Start of Raw data
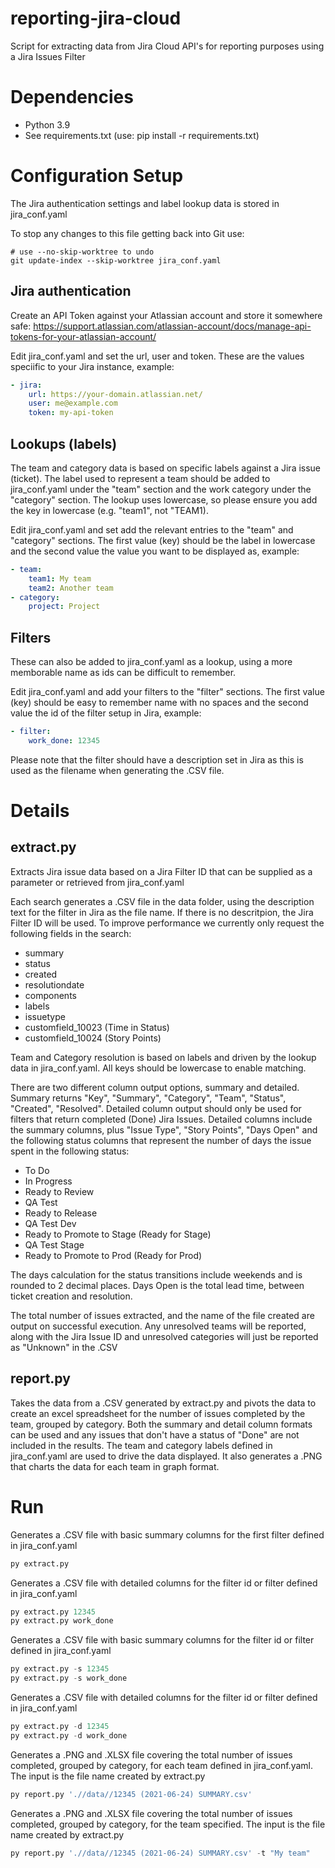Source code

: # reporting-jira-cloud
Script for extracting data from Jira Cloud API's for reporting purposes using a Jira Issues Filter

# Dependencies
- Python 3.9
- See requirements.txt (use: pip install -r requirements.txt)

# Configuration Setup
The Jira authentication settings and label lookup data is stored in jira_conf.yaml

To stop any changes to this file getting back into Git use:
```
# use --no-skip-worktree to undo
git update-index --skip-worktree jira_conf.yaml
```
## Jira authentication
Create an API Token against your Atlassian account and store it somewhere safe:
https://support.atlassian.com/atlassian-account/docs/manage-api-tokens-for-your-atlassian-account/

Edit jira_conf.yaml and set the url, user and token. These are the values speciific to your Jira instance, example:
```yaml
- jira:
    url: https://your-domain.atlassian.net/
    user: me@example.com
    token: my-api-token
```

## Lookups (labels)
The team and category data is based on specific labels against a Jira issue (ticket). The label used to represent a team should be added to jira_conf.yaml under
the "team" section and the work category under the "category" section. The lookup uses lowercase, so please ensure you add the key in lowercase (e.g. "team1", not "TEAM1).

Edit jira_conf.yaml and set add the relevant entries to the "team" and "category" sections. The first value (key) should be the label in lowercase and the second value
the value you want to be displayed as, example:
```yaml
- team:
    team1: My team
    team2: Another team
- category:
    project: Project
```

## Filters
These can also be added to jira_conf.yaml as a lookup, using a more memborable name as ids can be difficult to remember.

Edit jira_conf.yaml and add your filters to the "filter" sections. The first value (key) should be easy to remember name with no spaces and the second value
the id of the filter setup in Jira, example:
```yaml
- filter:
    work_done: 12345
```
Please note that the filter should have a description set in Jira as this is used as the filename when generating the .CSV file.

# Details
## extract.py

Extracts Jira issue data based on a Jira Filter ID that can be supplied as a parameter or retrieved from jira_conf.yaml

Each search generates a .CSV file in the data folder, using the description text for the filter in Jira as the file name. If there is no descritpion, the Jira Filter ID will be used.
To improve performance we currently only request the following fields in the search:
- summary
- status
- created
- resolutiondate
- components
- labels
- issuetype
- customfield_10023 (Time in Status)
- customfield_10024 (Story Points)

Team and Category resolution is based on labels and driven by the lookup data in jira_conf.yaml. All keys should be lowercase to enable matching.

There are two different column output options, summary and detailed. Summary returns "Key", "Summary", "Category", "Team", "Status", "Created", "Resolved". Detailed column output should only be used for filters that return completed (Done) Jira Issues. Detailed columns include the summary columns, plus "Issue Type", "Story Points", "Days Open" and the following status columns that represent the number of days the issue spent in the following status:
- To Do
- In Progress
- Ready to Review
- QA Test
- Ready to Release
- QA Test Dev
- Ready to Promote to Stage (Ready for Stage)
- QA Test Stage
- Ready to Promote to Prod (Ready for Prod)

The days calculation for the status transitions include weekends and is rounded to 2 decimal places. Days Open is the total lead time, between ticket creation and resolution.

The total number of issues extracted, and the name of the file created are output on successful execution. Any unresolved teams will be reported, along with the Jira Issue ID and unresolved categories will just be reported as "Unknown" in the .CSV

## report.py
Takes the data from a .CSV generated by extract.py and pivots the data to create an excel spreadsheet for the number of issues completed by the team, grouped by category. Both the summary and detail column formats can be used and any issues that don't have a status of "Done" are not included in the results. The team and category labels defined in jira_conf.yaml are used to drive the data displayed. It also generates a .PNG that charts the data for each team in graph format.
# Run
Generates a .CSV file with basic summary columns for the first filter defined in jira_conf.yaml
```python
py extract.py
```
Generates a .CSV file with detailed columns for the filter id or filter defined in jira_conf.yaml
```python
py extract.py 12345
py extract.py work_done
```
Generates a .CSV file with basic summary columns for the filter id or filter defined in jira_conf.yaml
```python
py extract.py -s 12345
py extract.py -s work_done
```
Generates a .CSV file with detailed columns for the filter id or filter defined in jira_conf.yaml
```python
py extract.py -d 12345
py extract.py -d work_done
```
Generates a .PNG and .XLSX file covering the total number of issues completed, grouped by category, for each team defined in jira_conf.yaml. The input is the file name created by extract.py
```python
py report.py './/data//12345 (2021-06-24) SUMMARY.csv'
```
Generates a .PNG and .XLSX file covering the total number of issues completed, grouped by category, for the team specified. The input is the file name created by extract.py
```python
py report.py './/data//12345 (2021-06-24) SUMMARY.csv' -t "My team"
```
End of Raw data
[What to produce] Output each entry above word for word. The pictures stay out.

[Response to this task]
Source code

: # reporting-jira-cloud
Script for extracting data from Jira Cloud API's for reporting purposes using a Jira Issues Filter

# Dependencies
- Python 3.9
- See requirements.txt (use: pip install -r requirements.txt)

# Configuration Setup
The Jira authentication settings and label lookup data is stored in jira_conf.yaml

To stop any changes to this file getting back into Git use:
```
# use --no-skip-worktree to undo
git update-index --skip-worktree jira_conf.yaml
```
## Jira authentication
Create an API Token against your Atlassian account and store it somewhere safe:
https://support.atlassian.com/atlassian-account/docs/manage-api-tokens-for-your-atlassian-account/

Edit jira_conf.yaml and set the url, user and token. These are the values speciific to your Jira instance, example:
```yaml
- jira:
    url: https://your-domain.atlassian.net/
    user: me@example.com
    token: my-api-token
```

## Lookups (labels)
The team and category data is based on specific labels against a Jira issue (ticket). The label used to represent a team should be added to jira_conf.yaml under
the "team" section and the work category under the "category" section. The lookup uses lowercase, so please ensure you add the key in lowercase (e.g. "team1", not "TEAM1).

Edit jira_conf.yaml and set add the relevant entries to the "team" and "category" sections. The first value (key) should be the label in lowercase and the second value
the value you want to be displayed as, example:
```yaml
- team:
    team1: My team
    team2: Another team
- category:
    project: Project
```

## Filters
These can also be added to jira_conf.yaml as a lookup, using a more memborable name as ids can be difficult to remember.

Edit jira_conf.yaml and add your filters to the "filter" sections. The first value (key) should be easy to remember name with no spaces and the second value
the id of the filter setup in Jira, example:
```yaml
- filter:
    work_done: 12345
```
Please note that the filter should have a description set in Jira as this is used as the filename when generating the .CSV file.

# Details
## extract.py

Extracts Jira issue data based on a Jira Filter ID that can be supplied as a parameter or retrieved from jira_conf.yaml

Each search generates a .CSV file in the data folder, using the description text for the filter in Jira as the file name. If there is no descritpion, the Jira Filter ID will be used.
To improve performance we currently only request the following fields in the search:
- summary
- status
- created
- resolutiondate
- components
- labels
- issuetype
- customfield_10023 (Time in Status)
- customfield_10024 (Story Points)

Team and Category resolution is based on labels and driven by the lookup data in jira_conf.yaml. All keys should be lowercase to enable matching.

There are two different column output options, summary and detailed. Summary returns "Key", "Summary", "Category", "Team", "Status", "Created", "Resolved". Detailed column output should only be used for filters that return completed (Done) Jira Issues. Detailed columns include the summary columns, plus "Issue Type", "Story Points", "Days Open" and the following status columns that represent the number of days the issue spent in the following status:
- To Do
- In Progress
- Ready to Review
- QA Test
- Ready to Release
- QA Test Dev
- Ready to Promote to Stage (Ready for Stage)
- QA Test Stage
- Ready to Promote to Prod (Ready for Prod)

The days calculation for the status transitions include weekends and is rounded to 2 decimal places. Days Open is the total lead time, between ticket creation and resolution.

The total number of issues extracted, and the name of the file created are output on successful execution. Any unresolved teams will be reported, along with the Jira Issue ID and unresolved categories will just be reported as "Unknown" in the .CSV

## report.py
Takes the data from a .CSV generated by extract.py and pivots the data to create an excel spreadsheet for the number of issues completed by the team, grouped by category. Both the summary and detail column formats can be used and any issues that don't have a status of "Done" are not included in the results. The team and category labels defined in jira_conf.yaml are used to drive the data displayed. It also generates a .PNG that charts the data for each team in graph format.
# Run
Generates a .CSV file with basic summary columns for the first filter defined in jira_conf.yaml
```python
py extract.py
```
Generates a .CSV file with detailed columns for the filter id or filter defined in jira_conf.yaml
```python
py extract.py 12345
py extract.py work_done
```
Generates a .CSV file with basic summary columns for the filter id or filter defined in jira_conf.yaml
```python
py extract.py -s 12345
py extract.py -s work_done
```
Generates a .CSV file with detailed columns for the filter id or filter defined in jira_conf.yaml
```python
py extract.py -d 12345
py extract.py -d work_done
```
Generates a .PNG and .XLSX file covering the total number of issues completed, grouped by category, for each team defined in jira_conf.yaml. The input is the file name created by extract.py
```python
py report.py './/data//12345 (2021-06-24) SUMMARY.csv'
```
Generates a .PNG and .XLSX file covering the total number of issues completed, grouped by category, for the team specified. The input is the file name created by extract.py
```python
py report.py './/data//12345 (2021-06-24) SUMMARY.csv' -t "My team"
```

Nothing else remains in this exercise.